Let me start off by saying this: I have been paid to write. And it felt great. I actually cried the first time a cheque cleared that I had earned by writing. It was a great feeling; being one step closer to fully supporting myself by doing what I love. It wasn’t long (literally about 22 hours) after that moment that I was asked to work for free – or as they put it, exposure. This wasn’t new to me at all, but there was a tiny (read: massive) part of me that hoped the ball would just continue rolling once I’d started being paid, and it wouldn’t be long before I was making a sensible amount of money.

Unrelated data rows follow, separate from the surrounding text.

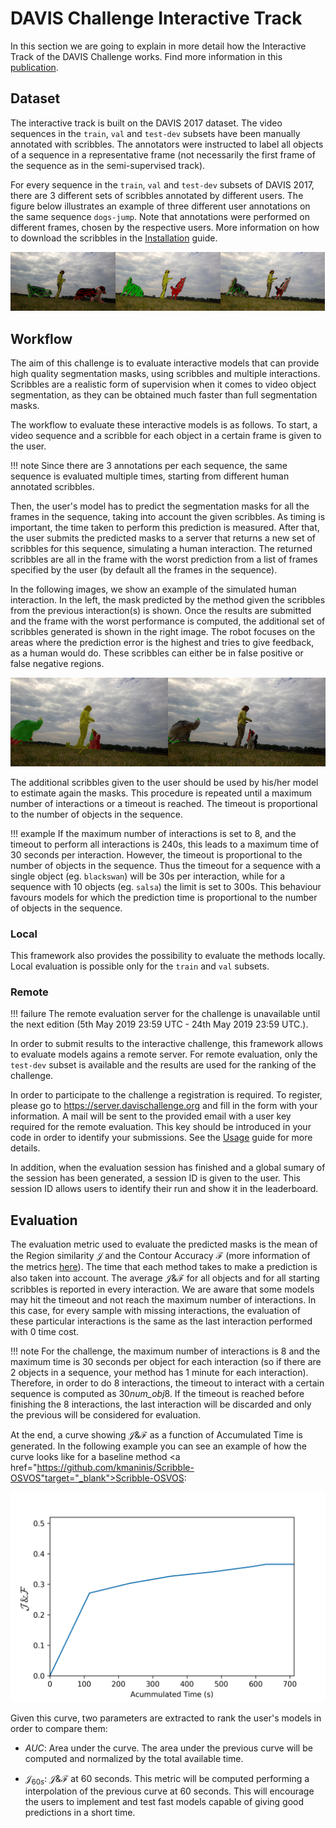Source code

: # DAVIS Challenge Interactive Track

In this section we are going to explain in more detail how the Interactive Track of the DAVIS Challenge works. Find more information in this <a href="https://arxiv.org/abs/1803.00557" target="_blank">publication</a>.

## Dataset

The interactive track is built on the DAVIS 2017 dataset. The video sequences in the `train`, `val` and `test-dev` subsets have been manually annotated with scribbles. The annotators were instructed to label all objects of a sequence in a representative frame (not necessarily the first frame of the sequence as in the semi-supervised track).

For every sequence in the `train`, `val` and `test-dev` subsets of DAVIS 2017, there are 3 different sets of scribbles annotated by different users. The figure below illustrates an example of three different user annotations on the same sequence `dogs-jump`. Note that annotations were performed on different frames, chosen by the respective users. More information on how to download the scribbles in the [Installation](user_guide/installation.md) guide.

<div style="white-space: nowrap;">

<img src="/docs/images/scribbles/dogs-jump-scribble00.jpg" width="33.3%"/><img src="/docs/images/scribbles/dogs-jump-scribble01.jpg" width="33.3%"/><img src="/docs/images/scribbles/dogs-jump-scribble02.jpg" width="33.3%"/>

</div>

## Workflow

The aim of this challenge is to evaluate interactive models that can provide high quality segmentation masks, using scribbles and multiple interactions. Scribbles are a realistic form of supervision when it comes to video object segmentation, as they can be obtained much faster than full segmentation masks.

The workflow to evaluate these interactive models is as follows. To start, a video sequence and a scribble for each object in a certain frame is given to the user. 

!!! note
	Since there are 3 annotations per each sequence, the same sequence is evaluated multiple times, starting from different human annotated scribbles.

Then, the user's model has to predict the segmentation masks for all the frames in the sequence, taking into account the given scribbles. As timing is important, the time taken to perform this prediction is measured. After that, the user submits the predicted masks to a server that returns a new set of scribbles for this sequence, simulating a human interaction. The returned scribbles are all in the frame with the worst prediction from a list of frames specified by the user (by default all the frames in the sequence).

In the following images, we show an example of the simulated human interaction. In the left, the mask predicted by the method given the scribbles from the previous interaction(s) is shown. Once the results are submitted and the frame with the worst performance is computed, the additional set of scribbles generated is shown in the right image. The robot focuses on the areas where the prediction error is the highest and tries to give feedback, as a human would do. These scribbles can either be in false positive or false negative regions.

<div style="white-space: nowrap;">

<img src="/docs/images/workflow/pred_mask_overlay.jpg" width="50%"/><img src="/docs/images/workflow/generated_scribbles.jpg" width="50%"/>

</div>

The additional scribbles given to the user should be used by his/her model to estimate again the masks. This procedure is repeated until a maximum number of interactions or a timeout is reached. The timeout is proportional to the number of objects in the sequence.

!!! example
	If the maximum number of interactions is set to 8, and the timeout to perform all interactions is 240s, this leads to a maximum time of 30 seconds per interaction. However, the timeout is proportional to the number of objects in the sequence. Thus the timeout for a sequence with a single object (eg. `blackswan`) will be 30s per interaction, while for a sequence with 10 objects (eg. `salsa`) the limit is set to 300s. This behaviour favours models for which the prediction time is proportional to the number of objects in the sequence.

### Local

This framework also provides the possibility to evaluate the methods locally. Local evaluation is possible only for the `train` and `val` subsets.

### Remote

!!! failure
    The remote evaluation server for the challenge is unavailable until the next edition (5th May 2019 23:59 UTC - 24th May 2019 23:59 UTC.).

In order to submit results to the interactive challenge, this framework allows to evaluate models agains a remote server. For remote evaluation, only the `test-dev` subset is available and the results are used for the ranking of the challenge.

In order to participate to the challenge a registration is required. To register, please go to <a href="https://server.davischallenge.org" target="_blank">https://server.davischallenge.org</a> and fill in the form with your information. A mail will be sent to the provided email with a user key required for the remote evaluation. This key should be introduced in your code in order to identify your submissions. See the [Usage](user_guide/usage.md) guide for more details.

In addition, when the evaluation session has finished and a global sumary of the session has been generated, a session ID is given to the user. This session ID allows users to identify their run and show it in the leaderboard.

## Evaluation
The evaluation metric used to evaluate the predicted masks is the mean of the Region similarity $\mathcal{J}$ and the Contour Accuracy $\mathcal{F}$ (more information of the metrics <a href="https://www.cv-foundation.org/openaccess/content_cvpr_2016/papers/Perazzi_A_Benchmark_Dataset_CVPR_2016_paper.pdf" target="_blank">here</a>). The time that each method takes to make a prediction is also taken into account. The average $\mathcal{J}\&\mathcal{F}$ for all objects and for all starting scribbles is reported in every interaction.  We are aware that some models may hit the timeout and not reach the maximum number of interactions. In this case, for every sample with missing interactions, the evaluation of these particular interactions is the same as the last interaction performed with 0 time cost.

!!! note
    For the challenge, the maximum number of interactions is 8 and the maximum time is 30 seconds per object for each interaction (so if there are 2 objects in a sequence, your method has 1 minute for each interaction). Therefore, in order to do 8 interactions, the timeout to interact with a certain sequence is computed as 30*num_obj*8. If the timeout is reached before finishing the 8 interactions, the last interaction will be discarded and only the previous will be considered for evaluation.

At the end, a curve showing $\mathcal{J}\&\mathcal{F}$ as a function of Accumulated Time is generated. In the following example you can see an example of how the curve looks like for a baseline method  <a href="https://github.com/kmaninis/Scribble-OSVOS"target="_blank">Scribble-OSVOS</a>:

<div style="white-space: nowrap;">

<img src="/docs/images/workflow/evaluation.png" width="100%"/>

</div>

Given this curve, two parameters are extracted to rank the user's models in order to compare them:

* $AUC$: Area under the curve. The area under the previous curve will be computed and normalized by the total available time.

* $\mathcal{J}_{60s}$: $\mathcal{J}\&\mathcal{F}$ at 60 seconds. This metric will be computed performing a interpolation of the previous curve at 60 seconds. This will encourage the users to implement and test fast models capable of giving good predictions in a short time.



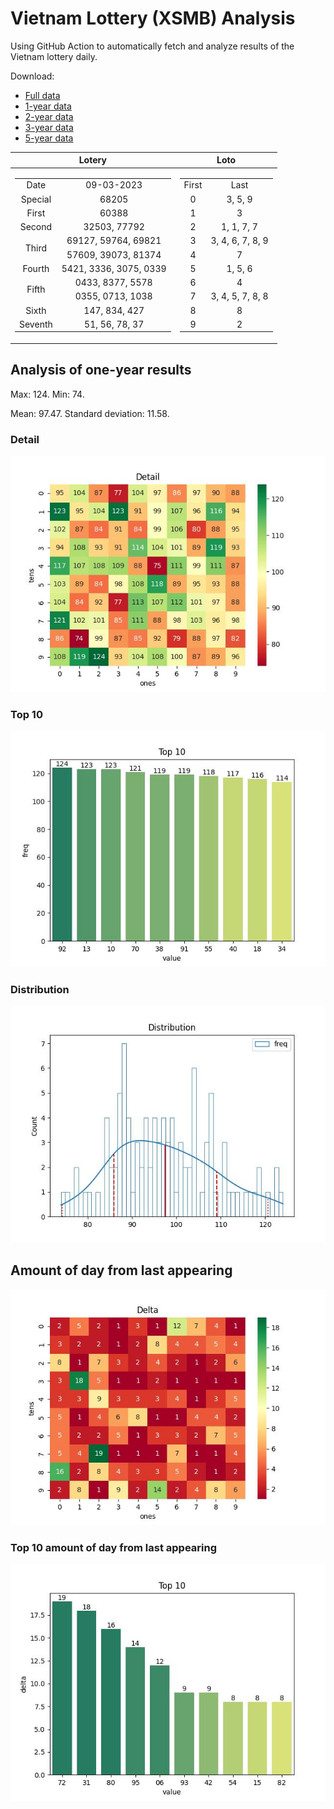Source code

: # Vietnam Lottery (XSMB) Analysis

Using GitHub Action to automatically fetch and analyze results of the Vietnam lottery daily.

Download:

* [Full data](https://raw.githubusercontent.com/khiemdoan/vietnam-lottery-xsmb-analysis/main/results/xsmb.csv)
* [1-year data](https://raw.githubusercontent.com/khiemdoan/vietnam-lottery-xsmb-analysis/main/results/xsmb_1_year.csv)
* [2-year data](https://raw.githubusercontent.com/khiemdoan/vietnam-lottery-xsmb-analysis/main/results/xsmb_2_year.csv)
* [3-year data](https://raw.githubusercontent.com/khiemdoan/vietnam-lottery-xsmb-analysis/main/results/xsmb_3_year.csv)
* [5-year data](https://raw.githubusercontent.com/khiemdoan/vietnam-lottery-xsmb-analysis/main/results/xsmb_5_year.csv)

| Lotery      | Loto |
| :-----------: | :-----------: |
| <table><tr><td>Date</td><td>09-03-2023</td></tr><tr><td>Special</td><td>68205</td></tr><tr><td>First</td><td>60388</td></tr><tr><td>Second</td><td>32503, 77792</td></tr><tr><td rowspan="2">Third</td><td>69127, 59764, 69821</td></tr><tr><td>57609, 39073, 81374</td></tr><tr><td>Fourth</td><td>5421, 3336, 3075, 0339</td></tr><tr><td rowspan="2">Fifth</td><td>0433, 8377, 5578</td></tr><tr><td>0355, 0713, 1038</td></tr><tr><td>Sixth</td><td>147, 834, 427</td></tr><tr><td>Seventh</td><td>51, 56, 78, 37</td></tr></table> | <table><tr><td>First</td><td>Last</td></tr><tr><td>0</td><td>3, 5, 9</td></tr><tr><td>1</td><td>3</td></tr><tr><td>2</td><td>1, 1, 7, 7</td></tr><tr><td>3</td><td>3, 4, 6, 7, 8, 9</td></tr><tr><td>4</td><td>7</td></tr><tr><td>5</td><td>1, 5, 6</td></tr><tr><td>6</td><td>4</td></tr><tr><td>7</td><td>3, 4, 5, 7, 8, 8</td></tr><tr><td>8</td><td>8</td></tr><tr><td>9</td><td>2</td></tr></table> |

<h2>Analysis of one-year results</h2>

Max: 124. Min: 74.

Mean: 97.47. Standard deviation: 11.58.

<h3>Detail</h3>

![Detail](images/heatmap.jpg)

<h3>Top 10</h3>

![Top 10](images/top-10.jpg)

<h3>Distribution</h3>

![Distribution](images/distribution.jpg)

<h2>Amount of day from last appearing</h2>

![Delta](images/delta.jpg)

<h3>Top 10 amount of day from last appearing</h3>

![Delta top 10](images/delta_top_10.jpg)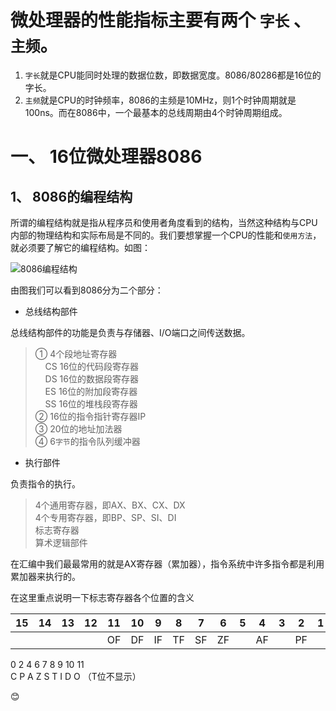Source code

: # 微处理器的性能指标主要有两个 `字长` 、 `主频`。

1. `字长`就是CPU能同时处理的数据位数，即数据宽度。8086/80286都是16位的字长。
2. `主频`就是CPU的时钟频率，8086的主频是10MHz，则1个时钟周期就是100ns。而在8086中，一个最基本的总线周期由4个时钟周期组成。

# 一、 16位微处理器8086

## 1、 8086的编程结构

所谓的编程结构就是指从程序员和使用者角度看到的结构，当然这种结构与CPU内部的物理结构和实际布局是不同的。我们要想掌握一个CPU的性能和`使用方法`，就必须要了解它的编程结构。如图：

![8086编程结构](http://data.14log.com/images/8086PC.png "8086的编程结构")

由图我们可以看到8086分为二个部分：

- 总线结构部件

总线结构部件的功能是负责与存储器、I/O端口之间传送数据。

> ① 4个段地址寄存器  
> &nbsp;&nbsp;&nbsp;&nbsp;CS  16位的代码段寄存器  
> &nbsp;&nbsp;&nbsp;&nbsp;DS  16位的数据段寄存器  
> &nbsp;&nbsp;&nbsp;&nbsp;ES  16位的附加段寄存器  
> &nbsp;&nbsp;&nbsp;&nbsp;SS  16位的堆栈段寄存器  
> ② 16位的指令指针寄存器IP  
> ③ 20位的地址加法器  
> ④ 6`字节`的指令队列缓冲器

- 执行部件

负责指令的执行。

> 4个通用寄存器，即AX、BX、CX、DX  
> 4个专用寄存器，即BP、SP、SI、DI  
> 标志寄存器  
> 算术逻辑部件  

在汇编中我们最最常用的就是AX寄存器（累加器），指令系统中许多指令都是利用累加器来执行的。  

在这里重点说明一下标志寄存器各个位置的含义  

| 15 | 14 | 13 | 12 | 11 | 10 | 9 | 8 | 7 | 6 | 5 | 4 | 3 | 2 | 1 | 0 |  
| ------------ | ------------ | ------------ | ------------ | ------------ | ------------ | ------------ | ------------ | ------------ | ------------ | ------------ | ------------ | ------------ | ------------ | ------------ | ------------ |  
|  |  |  |  | OF | DF | IF | TF | SF | ZF |  | AF |  | PF |  | CF |  

0&nbsp;2&nbsp;4&nbsp;6&nbsp;7&nbsp;8&nbsp;9&nbsp;10&nbsp;11  
C&nbsp;P&nbsp;A&nbsp;Z&nbsp;S&nbsp;T&nbsp;I&nbsp;D&nbsp;O （T位不显示）
  
:blush:
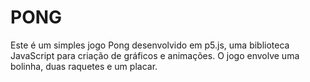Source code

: # PONG
Este é um simples jogo Pong desenvolvido em p5.js, uma biblioteca JavaScript para criação de gráficos e animações. O jogo envolve uma bolinha, duas raquetes e um placar.
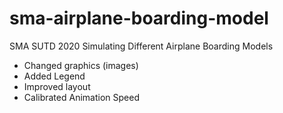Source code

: # sma-airplane-boarding-model
SMA SUTD 2020 Simulating Different Airplane Boarding Models

- Changed graphics (images)
- Added Legend 
- Improved layout
- Calibrated Animation Speed 

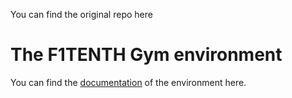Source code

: You can find the original repo here

# The F1TENTH Gym environment

You can find the [documentation](https://f1tenth-gym.readthedocs.io/en/latest/) of the environment here.
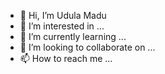 - 👋 Hi, I’m Udula Madu
- 👀 I’m interested in ...
- 🌱 I’m currently learning ...
- 💞️ I’m looking to collaborate on ...
- 📫 How to reach me ...

<!---
UdulaMadu/UdulaMadu is a ✨ special ✨ repository because its `README.md` (this file) appears on your GitHub profile.
You can click the Preview link to take a look at your changes.
--->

Still, if all the exposure I’ve been paid in actually converted to pounds, I’d be able to move out of where I currently live, stop being such a burden on my parents, and buy my dream home further in the North and live the wistful, care-free life I’ve always wanted. Yet alas, exposure does not convert into literally any currency, and here I am, mostly penniless. And when I am paid, it isn’t a decent rate. Like, at all. I barely make minimum wage most of the time. Actually, all of the time.
I know it’s boring to hear artists talk about how little they get paid, especially when massive blockbuster movies make billions of dollars and there are actors who could end poverty with their salaries alone. But there are far too many artists (like myself) who cannot afford rent, and one ends up in this strange position where one can’t afford not to work for free, because funnily enough, proper exposure is useful, and if you don’t get exposure, no one will ever hear about your work and then no one will ever support it, especially if you work in the visual arts. But it must be noted that I wouldn’t need to get exposure if I got paid, because if I was getting paid, the problem would be solved. You only start accepting exposure as payment when it becomes the only way to get your work ‘out there’.
So without further ado, I have created the exposure note which can be issued as an actual honest representation of what you’re paying artist if you are the sort of person/brand/company/dream crushing factory who pays by exposure and not by actual money. And because I don’t have much money in the first place, there’s nothing I can do other than satirise this problem with art. If I had Banksy’s level of exposure (ha ha) I’d shred something valuable, too, and make a poignant remark on the value of art and labour whilst taking the mick out of super rich people, but I don’t have that. I have some paper and pens, supplies of which that are quickly running dry. And a very squishy cat.